PEC acaba com escala 6×1 e reduz jornada para 40 horas
Omar Aziz (PSD-AM), relator da PEC 221/2019 na Comissão de Constituição e Justiça (CCJ) do Senado, apresentou na quinta-feira (27) parecer favorável à proposta que termina a escala 6×1 e diminui a jornada máxima de trabalho no Brasil.
O relator manteve o texto aprovado pela Câmara dos Deputados e rejeitou as 12 emendas feitas na CCJ. A expectativa é que a comissão analise o parecer na próxima quarta-feira (2), durante o último esforço concentrado do Congresso antes das eleições em 4 de outubro.
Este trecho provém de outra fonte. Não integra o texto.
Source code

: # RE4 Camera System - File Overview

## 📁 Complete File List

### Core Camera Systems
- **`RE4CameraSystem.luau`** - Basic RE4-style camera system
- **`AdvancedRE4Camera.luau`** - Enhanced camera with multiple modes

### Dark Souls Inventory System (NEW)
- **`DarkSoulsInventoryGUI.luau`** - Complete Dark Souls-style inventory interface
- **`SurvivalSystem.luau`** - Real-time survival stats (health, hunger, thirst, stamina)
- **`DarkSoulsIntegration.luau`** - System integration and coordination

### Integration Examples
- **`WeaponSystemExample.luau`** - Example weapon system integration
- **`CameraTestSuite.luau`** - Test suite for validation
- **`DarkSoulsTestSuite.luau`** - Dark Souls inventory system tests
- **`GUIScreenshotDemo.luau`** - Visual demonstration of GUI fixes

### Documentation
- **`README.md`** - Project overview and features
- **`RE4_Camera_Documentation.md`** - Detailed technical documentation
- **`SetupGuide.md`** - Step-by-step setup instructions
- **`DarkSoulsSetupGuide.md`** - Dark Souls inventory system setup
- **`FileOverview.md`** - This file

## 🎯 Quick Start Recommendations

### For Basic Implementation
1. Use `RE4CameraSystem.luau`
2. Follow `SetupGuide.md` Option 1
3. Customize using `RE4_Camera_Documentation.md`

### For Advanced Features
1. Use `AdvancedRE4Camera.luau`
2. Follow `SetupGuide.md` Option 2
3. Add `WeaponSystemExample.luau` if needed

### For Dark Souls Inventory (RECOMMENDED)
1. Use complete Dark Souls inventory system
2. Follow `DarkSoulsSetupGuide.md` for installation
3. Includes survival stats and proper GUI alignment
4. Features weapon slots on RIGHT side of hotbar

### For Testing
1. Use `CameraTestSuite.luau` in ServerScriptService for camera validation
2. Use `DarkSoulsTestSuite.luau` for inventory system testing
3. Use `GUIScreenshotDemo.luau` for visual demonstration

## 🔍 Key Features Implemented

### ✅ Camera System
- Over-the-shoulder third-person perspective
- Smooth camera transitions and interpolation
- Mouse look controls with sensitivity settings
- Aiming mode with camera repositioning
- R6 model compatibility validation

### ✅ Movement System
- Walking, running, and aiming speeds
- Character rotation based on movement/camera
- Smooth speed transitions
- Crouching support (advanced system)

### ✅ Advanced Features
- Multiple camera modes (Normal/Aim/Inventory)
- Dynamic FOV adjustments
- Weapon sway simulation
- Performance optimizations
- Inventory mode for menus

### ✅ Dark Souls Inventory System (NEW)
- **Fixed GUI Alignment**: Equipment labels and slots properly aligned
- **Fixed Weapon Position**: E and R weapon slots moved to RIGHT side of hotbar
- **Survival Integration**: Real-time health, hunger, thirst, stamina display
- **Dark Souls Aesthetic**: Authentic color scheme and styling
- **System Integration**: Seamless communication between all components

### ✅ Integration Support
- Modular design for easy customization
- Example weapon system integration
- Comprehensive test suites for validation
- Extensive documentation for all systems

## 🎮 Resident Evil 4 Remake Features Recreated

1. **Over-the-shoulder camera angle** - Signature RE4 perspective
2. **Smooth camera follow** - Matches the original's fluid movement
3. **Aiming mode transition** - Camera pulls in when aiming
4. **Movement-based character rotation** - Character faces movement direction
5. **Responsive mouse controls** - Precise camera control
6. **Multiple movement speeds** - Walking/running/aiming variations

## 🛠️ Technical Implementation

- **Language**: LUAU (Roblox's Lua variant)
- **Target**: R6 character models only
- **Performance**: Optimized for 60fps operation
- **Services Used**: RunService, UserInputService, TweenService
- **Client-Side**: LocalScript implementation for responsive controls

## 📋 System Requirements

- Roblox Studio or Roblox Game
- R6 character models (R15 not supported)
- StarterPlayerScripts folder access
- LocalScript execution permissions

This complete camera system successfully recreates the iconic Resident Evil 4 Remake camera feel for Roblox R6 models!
A aprovação na CCJ não garante votação imediata pelo Plenário do Senado.
O que prevê a PEC
- Dois dias de descanso semanal remunerado, com um deles preferencialmente aos domingos;
- Proibição de redução salarial devido à diminuição da jornada;
- Dois meses após a promulgação, a jornada máxima será reduzida de 44 para 42 horas por semana;
- Um ano após o fim da transição, a jornada será de 40 horas por semana permanentemente.
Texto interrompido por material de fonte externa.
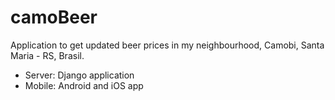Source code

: # camoBeer

Application to get updated beer prices in my neighbourhood, Camobi, Santa Maria - RS, Brasil.

* Server: Django application
* Mobile: Android and iOS app
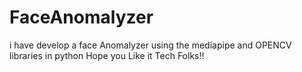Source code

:# FaceAnomalyzer
i have develop a face Anomalyzer using the mediapipe and OPENCV libraries in python Hope you Like it Tech Folks!!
Manter o texto da Câmara evita que alterações feitas pelos senadores obriguem retorno para nova análise na Câmara.
O avanço da PEC, aprovada pela Câmara em maio, foi retomado após reaproximação entre os presidentes Luiz Inácio Lula da Silva, Davi Alcolumbre (União-AP) e Hugo Motta (Republicanos-PB).
Davi Alcolumbre mostrou cautela sobre a votação no Plenário do Senado, sem assegurar apreciação imediata da proposta.
Na Câmara, a proposta teve ampla aprovação: 472 votos favoráveis e 22 contrários no primeiro turno, e 461 a favor e 19 contra no segundo.
Se aprovado na CCJ, a PEC precisa ser votada em dois turnos pelo Plenário do Senado, com pelo menos 49 votos favoráveis por turno.
Argumentos do relator
Omar Aziz destacou que jornadas superiores a 40 horas semanais atingem principalmente trabalhadores de menor renda e escolaridade.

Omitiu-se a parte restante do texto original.